Task to complete: Extract each line from the entries below that has the string "core" in it.

Data section below:

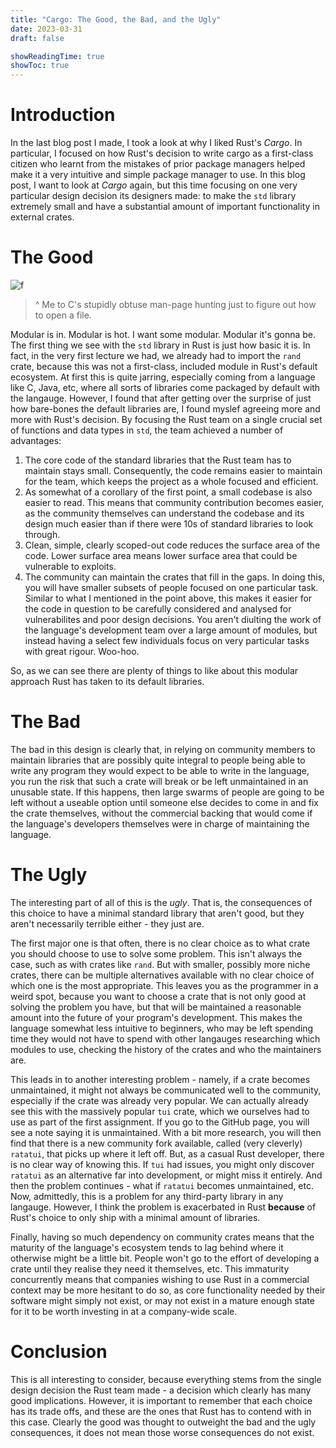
 ```yaml
---
title: "Cargo: The Good, the Bad, and the Ugly"
date: 2023-03-31
draft: false

showReadingTime: true
showToc: true
---
```


# Introduction
In the last blog post I made, I took a look at why I liked Rust's *Cargo*. In 
particular, I focused on how Rust's decision to write cargo as a first-class
citizen who learnt from the mistakes of prior package managers helped make it 
a very intuitive and simple package manager to use. In this blog post, I want 
to look at *Cargo* again, but this time focusing on one very particular design 
decision its designers made: to make the `std` library extremely small and have 
a substantial amount of important functionality in external crates.

# The Good 

![f](https://media.giphy.com/media/mBGcwj4nx2qIoTObev/giphy.gif)
> ^ Me to C's stupidly obtuse man-page hunting just to figure out how to open a file.

Modular is in. Modular is hot. I want some modular. Modular it's gonna be. The 
first thing we see with the `std` library in Rust is just how basic it is. In fact,
in the very first lecture we had, we already had to import the `rand` crate,
because this was not a first-class, included module in Rust's default ecosystem.
At first this is quite jarring, especially coming from a language like C, Java,
etc, where all sorts of libraries come packaged by default with the langauge. 
However, I found that after getting over the surprise of just how bare-bones 
the default libraries are, I found myslef agreeing more and more with Rust's 
decision. By focusing the Rust team on a single crucial set of functions and 
data types in `std`, the team achieved a number of advantages:
1. The core code of the standard libraries that the Rust team has to maintain 
stays small. Consequently, the code remains easier to maintain for the team,
which keeps the project as a whole focused and efficient.
2. As somewhat of a corollary of the first point, a small codebase is also 
easier to read. This means that community contribution becomes easier,
as the community themselves can understand the codebase and its design 
much easier than if there were 10s of standard libraries to look through.
3. Clean, simple, clearly scoped-out code reduces the surface area of the code.
Lower surface area means lower surface area that could be vulnerable to exploits.
4. The community can maintain the crates that fill in the gaps. In doing this,
you will have smaller subsets of people focused on one particular task. Similar
to what I mentioned in the point above, this makes it easier for the code in 
question to be carefully considered and analysed for vulnerabilites and poor 
design decisions. You aren't diulting the work of the language's development 
team over a large amount of modules, but instead having a select few individuals
focus on very particular tasks with great rigour. Woo-hoo.

So, as we can see there are plenty of things to like about this modular 
approach Rust has taken to its default libraries.

# The Bad

The bad in this design is clearly that, in relying on community members to 
maintain libraries that are possibly quite integral to people being able to 
write any program they would expect to be able to write in the language, you run
the risk that such a crate will break or be left unmaintained in an unusable state.
If this happens, then large swarms of people are going to be left without a 
useable option until someone else decides to come in and fix the crate themselves,
without the commercial backing that would come if the language's developers themselves
were in charge of maintaining the language.

# The Ugly

The interesting part of all of this is the *ugly*. That is, the consequences of
this choice to have a minimal standard library that aren't good, but they aren't
necessarily terrible either - they just are.

The first major one is that often, there is no clear choice as to what crate
you should choose to use to solve some problem. This isn't always the case, such
as with crates like `rand`. But with smaller, possibly more niche crates, there can
be multiple alternatives available with no clear choice of which one is the most
appropriate. This leaves you as the programmer in a weird spot, because you want 
to choose a crate that is not only good at solving the problem you have, but that 
will be maintained a reasonable amount into the future of your program's development.
This makes the language somewhat less intuitive to beginners, who may be left 
spending time they would not have to spend with other langauges researching 
which modules to use, checking the history of the crates and who the maintainers
are.

This leads in to another interesting problem - namely, if a crate becomes unmaintained,
it might not always be communicated well to the community, especially if the 
crate was already very popular. We can actually already see this with the massively
popular `tui` crate, which we ourselves had to use as part of the first assignment.
If you go to the GitHub page, you will see a note saying it is unmaintained. With 
a bit more research, you will then find that there is a new community fork 
available, called (very cleverly) `ratatui`, that picks up where it left off.
But, as a casual Rust developer, there is no clear way of knowing this. If `tui`
had issues, you might only discover `ratatui` as an alternative far into development,
or might miss it entirely. And then the problem continues - what if `ratatui` becomes
unmaintained, etc. Now, admittedly, this is a problem for any third-party library 
in any langauge. However, I think the problem is exacerbated in Rust **because** 
of Rust's choice to only ship with a minimal amount of libraries.

Finally, having so much dependency on community crates means that the maturity
of the language's ecosystem tends to lag behind where it otherwise might be a little
bit. People won't go to the effort of developing a crate until they realise they 
need it themselves, etc. This immaturity concurrently means that companies wishing
to use Rust in a commercial context may be more hesitant to do so, as core 
functionality needed by their software might simply not exist, or may not exist 
in a mature enough state for it to be worth investing in at a company-wide scale.

# Conclusion

This is all interesting to consider, because everything stems from the single design
decision the Rust team made - a decision which clearly has many good implications.
However, it is important to remember that each choice has its trade offs, and 
these are the ones that Rust has to contend with in this case. Clearly the good 
was thought to outweight the bad and the ugly consequences, it does not mean
those worse consequences do not exist.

End of Data section.

Output for this task:
1. The core code of the standard libraries that the Rust team has to maintain 
to use Rust in a commercial context may be more hesitant to do so, as core 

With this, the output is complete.